Trying To Remember...

...what it might have been like to be lonely. As in: greatly desirous of human company.

Thursdays are the closest thing I have to a day to myself. The kids go to school, and while every second Thursday I have to grab them from the bus at 1530 to drive them (and some others) into Launceston for trampoline and gymnastics at the PCYC, on the alternate Thursdays it can happen that all the way to 1825 or so, I might not have other people in my face.

Right now, I've just had a very fine Boags Pure Lager. I've got ABC Dig Music coming in via the TV, which I have just wired to a small amplifier/speaker system because the native sound off the TV was shite. It's dark outside, and pleasantly cool in here, despite the fact that the fire is pootling along cheerfully. I've got a pot of leek and sweet potato soup simmering on the stove, and I've just pulled the bacon out of the grill. When the family gets here, they will have delicious soup with bacon bits and sour cream and chopped coriander.

But you see, there I go: planning already for the return of wife and kids.

What was it like, being alone? I did it, now and again, when I was younger. I took multi-day walks deep into isolated bushland, carrying my food and my gear in my pack. Once I hitch-hiked around Ireland on my own... at least until two very cute German lasses with a car of their own made me a better offer.

Lately, though, I find myself wondering.

Let's be honest: I've never really liked most of the human race. Oh, by and large they're decent enough, but I wouldn't actually seek them out for company. My friends know who they are... but it's an indication of the nature of what I call 'friendship' that Papa Stanley can show up at my house a good seven years after I last saw him, and we simply carry on in much the same fashion as always. We're friends, yes, absolutely. Good friends, I believe - but I know he can live without me, and vice versa.

These days, communicating with the people you want to reach is easier than at any time in history. I have a number of distinct, but overlapping, circles of friends. Some I see regularly and routinely. (Hi, Bruce!) Others I might only hear from once a year or so. (Simone? Julie? You out there?) Nevertheless, I could get in touch quickly, as needed.

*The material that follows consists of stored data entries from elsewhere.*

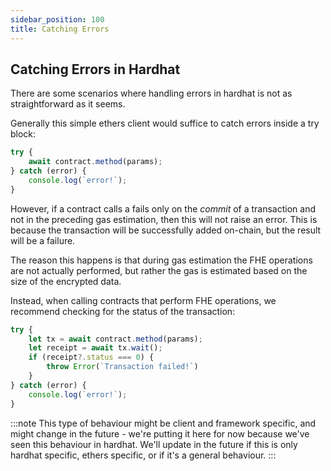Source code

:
 ```yaml
---
sidebar_position: 100
title: Catching Errors
---
```


## Catching Errors in Hardhat

There are some scenarios where handling errors in hardhat is not as straightforward as it seems.

Generally this simple ethers client would suffice to catch errors inside a try block:

```javascript
try {
    await contract.method(params);
} catch (error) {
    console.log(`error!`);
}
```

However, if a contract calls a fails only on the _commit_ of a transaction and not in the preceding gas estimation, then this will not raise an error.
This is because the transaction will be successfully added on-chain, but the result will be a failure.

The reason this happens is that during gas estimation the FHE operations are not actually performed, but rather the gas is estimated based on the size of the encrypted data.

Instead, when calling contracts that perform FHE operations, we recommend checking for the status of the transaction:

```javascript
try {
    let tx = await contract.method(params);
    let receipt = await tx.wait();
    if (receipt?.status === 0) {
        throw Error(`Transaction failed!`)
    }
} catch (error) {
    console.log(`error!`);
}
```

:::note 
This type of behaviour might be client and framework specific, and might change in the future - we're putting it here for now 
because we've seen this behaviour in hardhat. We'll update in the future if this is only hardhat specific, ethers specific, or if it's a general behaviour.
:::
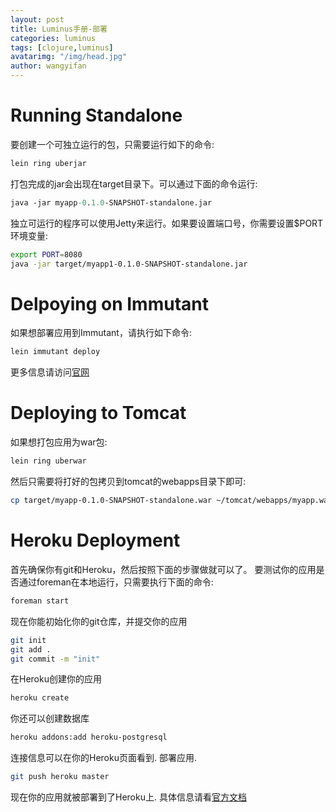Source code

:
 ```yaml
---
layout: post
title: Luminus手册-部署
categories: luminus
tags: [clojure,luminus]
avatarimg: "/img/head.jpg"
author: wangyifan
---
```


Running Standalone
==================

要创建一个可独立运行的包，只需要运行如下的命令:

```sh
lein ring uberjar
```

打包完成的jar会出现在target目录下。可以通过下面的命令运行:

```clojure
java -jar myapp-0.1.0-SNAPSHOT-standalone.jar
```

独立可运行的程序可以使用Jetty来运行。如果要设置端口号，你需要设置\$PORT
环境变量:

```sh
export PORT=8080
java -jar target/myapp1-0.1.0-SNAPSHOT-standalone.jar
```

Delpoying on Immutant
=====================

如果想部署应用到Immutant，请执行如下命令:

```sh
lein immutant deploy
```

更多信息请访问[官网](http://immutant.org/tutorials/deploying/index.html)

Deploying to Tomcat
===================

如果想打包应用为war包:

```sh
lein ring uberwar
```

然后只需要将打好的包拷贝到tomcat的webapps目录下即可:

```sh
cp target/myapp-0.1.0-SNAPSHOT-standalone.war ~/tomcat/webapps/myapp.war
```

<!-- more -->

Heroku Deployment
=================

首先确保你有git和Heroku，然后按照下面的步骤做就可以了。
要测试你的应用是否通过foreman在本地运行，只需要执行下面的命令:

```sh
foreman start
```

现在你能初始化你的git仓库，并提交你的应用

```sh
git init
git add .
git commit -m "init"
```

在Heroku创建你的应用

```sh
heroku create
```

你还可以创建数据库

```sh
heroku addons:add heroku-postgresql
```

连接信息可以在你的Heroku页面看到. 部署应用.

```sh
git push heroku master
```

现在你的应用就被部署到了Heroku上.
具体信息请看[官方文档](https://devcenter.heroku.com/articles/clojure)
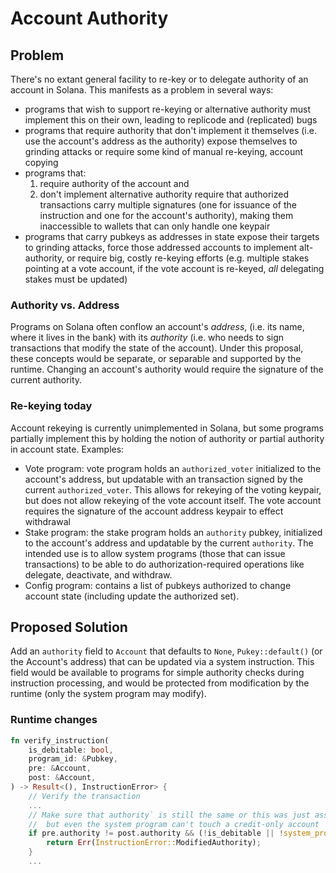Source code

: # Account Authority #

## Problem ##
There's no extant general facility to re-key or to delegate authority of an account in Solana. This manifests as a problem in several ways:

* programs that wish to support re-keying or alternative authority must implement this on their own, leading to replicode and 
(replicated) bugs
* programs that require authority that don't implement it themselves (i.e. use the account's address as the authority) expose 
themselves to grinding attacks or require some kind of manual re-keying, account copying
* programs that:
   1) require authority of the account and
   2) don't implement alternative authority
require that authorized transactions carry multiple signatures (one for issuance of the instruction and one for the account's authority),
making them inaccessible to wallets that can only handle one keypair
* programs that carry pubkeys as addresses in state expose their targets to grinding attacks, force those addressed accounts to 
implement alt-authority, or require big, costly re-keying efforts (e.g. multiple stakes pointing at a vote account, if the vote account
is re-keyed, *all* delegating stakes must be updated)


### Authority vs. Address ###
Programs on Solana often conflow an account's _address_, (i.e. its name, where it lives in the bank) with its _authority_ 
(i.e. who needs to sign transactions that modify the state of the account).  Under this proposal, these concepts would 
be separate, or separable and supported by the runtime.  Changing an account's authority would require the signature 
of the current authority.

### Re-keying today ###
Account rekeying is currently unimplemented in Solana, but some programs partially implement this by holding the notion of 
authority or partial authority in account state.  Examples:
* Vote program: vote program holds an `authorized_voter` initialized to the account's address, but updatable with an transaction 
signed by the current `authorized_voter`.  This allows for rekeying of the voting keypair, but does not allow rekeying of the vote account itself.  The vote account requires the signature of the account address keypair to effect withdrawal
* Stake program: the stake program holds an `authority` pubkey, initialized to the account's address and updatable by the current `authority`.  The intended use is to allow system programs (those that can issue transactions) to be able to do authorization-required operations like delegate, deactivate, and withdraw.
* Config program: contains a list of pubkeys authorized to change account state (including update the authorized set).


## Proposed Solution ##
Add an `authority` field to `Account` that defaults to `None`, `Pukey::default()` (or the Account's address) that can be updated 
via a system instruction.  This field would be available to programs for simple authority checks during instruction processing, 
and would be protected from modification by the runtime (only the system program may modify).

### Runtime changes ###
```rust 
fn verify_instruction(
    is_debitable: bool,
    program_id: &Pubkey,
    pre: &Account,
    post: &Account,
) -> Result<(), InstructionError> {
    // Verify the transaction
    ...
    // Make sure that authority` is still the same or this was just assigned by the system program,
    //  but even the system program can't touch a credit-only account
    if pre.authority != post.authority && (!is_debitable || !system_program::check_id(&program_id)) {
        return Err(InstructionError::ModifiedAuthority);
    }
    ...
```
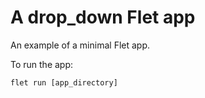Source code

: # A drop_down Flet app

An example of a minimal Flet app.

To run the app:

```
flet run [app_directory]
```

What I do not have is that ability to walk away, and experience silence and isolation. I have three kids, and a wife. I have commitments to study, to writing, to family, to teaching, and to the community in which I live. I move from obligation to obligation, moment to moment, breathing in the spaces between, mustering my resources, planning the next engagement on the fly. I may spend an afternoon in relative peace on a Thursday... but nevertheless, I'm tied down, locked in. I picked up snacks and drinks for the kids. I shopped for, and installed, the speaker/amp system so that the others can enjoy TV and games and music. I met the kids at the bus stop, delivered snacks and drinks and paperworks, collected school-bags and books, and organised a few details with my neighbour. Then I went home again, handled laundry, laid my plans for dinner, etc.

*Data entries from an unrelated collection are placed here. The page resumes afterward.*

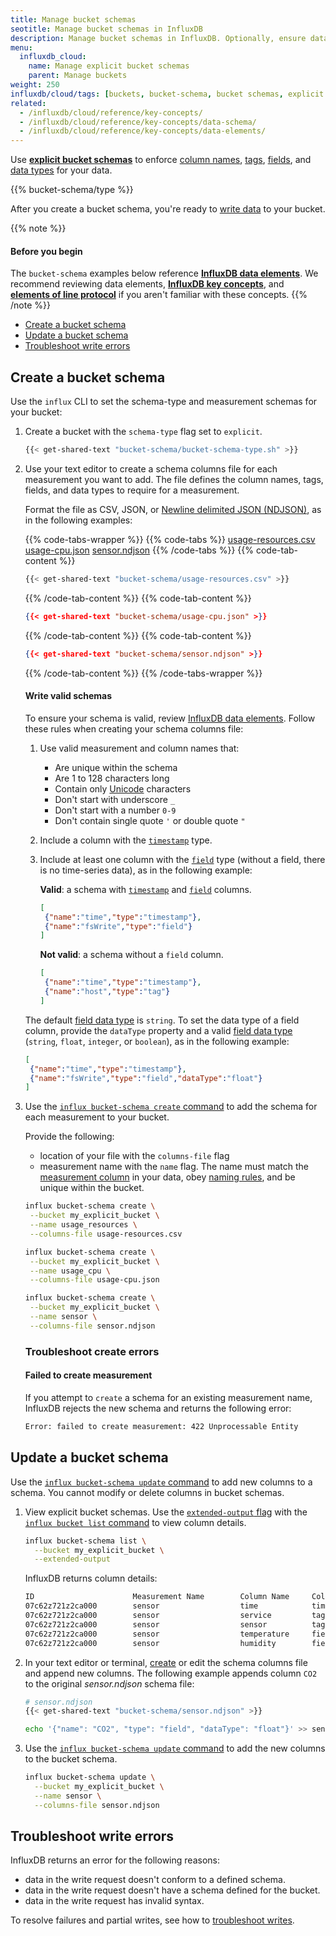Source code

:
 ```yaml
---
title: Manage bucket schemas
seotitle: Manage bucket schemas in InfluxDB
description: Manage bucket schemas in InfluxDB. Optionally, ensure data written to InfluxDB follows a specific schema.
menu:
  influxdb_cloud:
    name: Manage explicit bucket schemas
    parent: Manage buckets
weight: 250
influxdb/cloud/tags: [buckets, bucket-schema, bucket schemas, explicit bucket schemas, schema]
related:
  - /influxdb/cloud/reference/key-concepts/
  - /influxdb/cloud/reference/key-concepts/data-schema/
  - /influxdb/cloud/reference/key-concepts/data-elements/
---
```


Use [**explicit bucket schemas**](/influxdb/cloud/reference/key-concepts/data-elements/#bucket-schema) to enforce [column names](/influxdb/cloud/reference/glossary/#column), [tags](/influxdb/cloud/reference/glossary/#tag), [fields](/influxdb/cloud/reference/glossary/#field), and
[data types](/influxdb/cloud/reference/glossary/#data-type) for your data.

{{% bucket-schema/type %}}

After you create a bucket schema, you're ready to [write data](/influxdb/cloud/write-data/) to your bucket.

{{% note %}}

#### Before you begin

The `bucket-schema` examples below reference [**InfluxDB data elements**](/influxdb/cloud/reference/key-concepts/data-elements/). We recommend reviewing data elements, [**InfluxDB key concepts**](/influxdb/cloud/reference/key-concepts/), and [**elements of line protocol**](/influxdb/cloud/reference/syntax/line-protocol/#elements-of-line-protocol) if you aren't familiar with these concepts.
{{% /note %}}

- [Create a bucket schema](#create-a-bucket-schema)
- [Update a bucket schema](#update-a-bucket-schema)
- [Troubleshoot write errors](#troubleshoot-write-errors)

## Create a bucket schema
Use the `influx` CLI to set the schema-type and measurement schemas for your bucket:
1. Create a bucket with the `schema-type` flag set to `explicit`.

    ```sh
    {{< get-shared-text "bucket-schema/bucket-schema-type.sh" >}}
    ```

2. Use your text editor to create a schema columns file for each measurement you want to add.
   The file defines the column names, tags, fields, and data types to require for a measurement.

   Format the file as CSV, JSON, or [Newline delimited JSON (NDJSON)](http://ndjson.org/),
   as in the following examples:
   
   {{% code-tabs-wrapper %}}
   {{% code-tabs %}}
   [usage-resources.csv](#)
   [usage-cpu.json](#)
   [sensor.ndjson](#)
   {{% /code-tabs %}}
   {{% code-tab-content %}}
   ```sh
   {{< get-shared-text "bucket-schema/usage-resources.csv" >}}
   ```
   {{% /code-tab-content %}}
   {{% code-tab-content %}}
   ```json
   {{< get-shared-text "bucket-schema/usage-cpu.json" >}}
   ```
   {{% /code-tab-content %}}
   {{% code-tab-content %}}
   ```json
   {{< get-shared-text "bucket-schema/sensor.ndjson" >}}
   ```
   {{% /code-tab-content %}}
   {{% /code-tabs-wrapper %}}

   #### Write valid schemas
   To ensure your schema is valid, review [InfluxDB data elements](/influxdb/cloud/reference/key-concepts/data-elements/).
   Follow these rules when creating your schema columns file:
   1. Use valid measurement and column names that:
      - Are unique within the schema
      - Are 1 to 128 characters long
      - Contain only [Unicode](https://www.unicode.org/charts/) characters
      - Don't start with underscore `_`
      - Don't start with a number `0-9`
      - Don't contain single quote `'` or double quote `"`
   2. Include a column with the [`timestamp`](/influxdb/cloud/reference/key-concepts/data-elements/#timestamp) type.
   3. Include at least one column with the [`field`](/influxdb/cloud/reference/key-concepts/data-elements/#fields) type (without a field, there is no time-series data), as in the following example:

      **Valid**: a schema with [`timestamp`]() and [`field`]() columns.
      ```json
      [
       {"name":"time","type":"timestamp"},
       {"name":"fsWrite","type":"field"}
      ]
      ```

      **Not valid**: a schema without a `field` column.
      ```json
      [
       {"name":"time","type":"timestamp"},
       {"name":"host","type":"tag"}
      ]
      ```

   The default [field data type](/influxdb/cloud/reference/key-concepts/data-elements/#field-value) is `string`.
   To set the data type of a field column, provide the `dataType` property and a valid
   [field data type](/influxdb/cloud/reference/key-concepts/data-elements/#field-value) (`string`, `float`, `integer`, or `boolean`),
   as in the following example:

   ```json
   [
    {"name":"time","type":"timestamp"},
    {"name":"fsWrite","type":"field","dataType":"float"}
   ]
   ```

3. Use the [`influx bucket-schema create` command](/influxdb/cloud/reference/cli/influx/bucket-schema/create) to add the schema for each measurement to your bucket.

    Provide the following:
    - location of your file with the `columns-file` flag
    - measurement name with the `name` flag. The name must match the [measurement column](/influxdb/cloud/reference/key-concepts/data-elements/#measurement) in your data, obey [naming rules](#write-valid-schemas), and be unique within the bucket.

    ```sh
    influx bucket-schema create \
     --bucket my_explicit_bucket \
     --name usage_resources \
     --columns-file usage-resources.csv

    influx bucket-schema create \
     --bucket my_explicit_bucket \
     --name usage_cpu \
     --columns-file usage-cpu.json

    influx bucket-schema create \
     --bucket my_explicit_bucket \
     --name sensor \
     --columns-file sensor.ndjson     
    ```

    ### Troubleshoot create errors

    #### Failed to create measurement
    If you attempt to `create` a schema for an existing measurement name, InfluxDB rejects the new schema and returns the following error:

    ```sh
    Error: failed to create measurement: 422 Unprocessable Entity
    ```

## Update a bucket schema

Use the [`influx bucket-schema update` command](/influxdb/cloud/reference/cli/influx/bucket-schema/update) to add new columns to a schema. You cannot modify or delete columns in bucket schemas.

1. View explicit bucket schemas.
Use the [`extended-output` flag](/influxdb/cloud/reference/cli/influx/bucket-schema/list#list-all-schema-of-a-bucket-and-print-column-information) with the [`influx bucket list` command](/influxdb/cloud/reference/cli/influx/bucket-schema/list) to view column details.

    ```sh
    influx bucket-schema list \
      --bucket my_explicit_bucket \
      --extended-output
    ```

    InfluxDB returns column details:

    ```sh
    ID                      Measurement Name        Column Name     Column Type     Column Data Type   Bucket ID
    07c62z721z2ca000        sensor                  time            timestamp                          a7d5558b880a95da
    07c62z721z2ca000        sensor                  service         tag                                a7d5558b880a95da
    07c62z721z2ca000        sensor                  sensor          tag                                a7d5558b880a95da
    07c62z721z2ca000        sensor                  temperature     field           float              a7d5558b880a95da
    07c62z721z2ca000        sensor                  humidity        field           float              a7d5558b880a95da
    ```

2. In your text editor or terminal, [create](#create-a-bucket-schema) or edit the schema columns file and append new columns. The following example appends column `CO2` to the original *sensor.ndjson* schema file:

    ```sh
    # sensor.ndjson
    {{< get-shared-text "bucket-schema/sensor.ndjson" >}}
    ```

    ```sh
    echo '{"name": "CO2", "type": "field", "dataType": "float"}' >> sensor.ndjson
    ```

3. Use the [`influx bucket-schema update` command](/influxdb/cloud/reference/cli/influx/bucket-schema/update) to add the new columns to the bucket schema.

    ```sh
    influx bucket-schema update \
      --bucket my_explicit_bucket \
      --name sensor \
      --columns-file sensor.ndjson
    ```

## Troubleshoot write errors

InfluxDB returns an error for the following reasons:

- data in the write request doesn't conform to a defined schema.
- data in the write request doesn't have a schema defined for the bucket.
- data in the write request has invalid syntax.

To resolve failures and partial writes, see how to [troubleshoot writes](/influxdb/cloud/write-data/troubleshoot/).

And amidst this, if I did feel lonely I have email, and Facebook, and I have a mobile phone too. If I really wanted there's Skype and various chat systems, and the landline. There's the radio. The TV. A backlog of movies and TV series I've been meaning to watch.

I think... I think I might like to walk away for a while. I can't really remember, any more, what it's like to go through a day without confronting other people. I think I might truly enjoy a week, a month perhaps, of genuine isolation. The chance to reflect, to contemplate, to reduce my daily obligations to the absolute minimum necessary for self-maintenance, or self-improvement.

Of course, I can't see it happening any time in the next five years or so. But the fact is that here I am, and it's dark, and cold outside, but I'm warm and the music is good, and frankly, I don't think I'd mind if I could just stay like this for a while...


  1. I think this is why Buddhists (at least some of them) consider contemplation as something to be done after the kids are grown. I'm not saying that elegantly, but sometimes there *are* things that need doing first. I'd love a few days alone, I would. Ain't gonna happen at this stage of life though.

  2. A man with ready access to family and friends who tries to remember what it was like to be lonely is like a wealthy man trying to remember what it was once like to be poor.

    If you were ever truly lonely, you would never forget what it was like. The fact that you struggle to remember, and that by doing so you bring what is good about your life into sharper focus, is a sign that you are one lucky bloke.

    Boags Pure Lager, you say? I simply must have some.

    1. True--lonely and alone are very different animals.

    2. I'd post you some, but I doubt it travels well. Remind me when you get down this way. It is pretty good. It's not as full flavoured as the ales we were drinking in Melbourne - as one would expect of a lager, of course - but it's very clean, crisp, sharp, fresh and tasty.

      And I think you and Sue both have it right... it's not really 'loneliness' by any means. But a sense of aloneness, once in a while, wouldn't hurt. I believe I'd quite like to be alone - really alone - long enough to strongly feel the desire for human company again!

  3. Bit late to this...anyway, at one point I lived by myself for two years in a little country town where I knew noone. And it was the worst time of my life, just after the breakup with the mother of my first three sons. Curiously, I never got 'lonely' as such, being comfortable with my own company...but the circumstances were such that the time sucked a great deal. I did a lot of travelling back home on days off! STill, that time, where I was solely the arbiter of how I lived at home, was interesting.

    Nowadays, I'm a bit like you FH - I'll have a day to myself, will spend part of the day on just doing personal things like say going to the beach, or enjoying the quiet at home. Then part of the day will be getting the washing done, prepping dinner, then collecting the littlest bloke from school. Family is never far away!

  4. Oh, that sounds a LOT like me. Today, though, I take my three into Launceston, to join two others for some bowling. Yippee!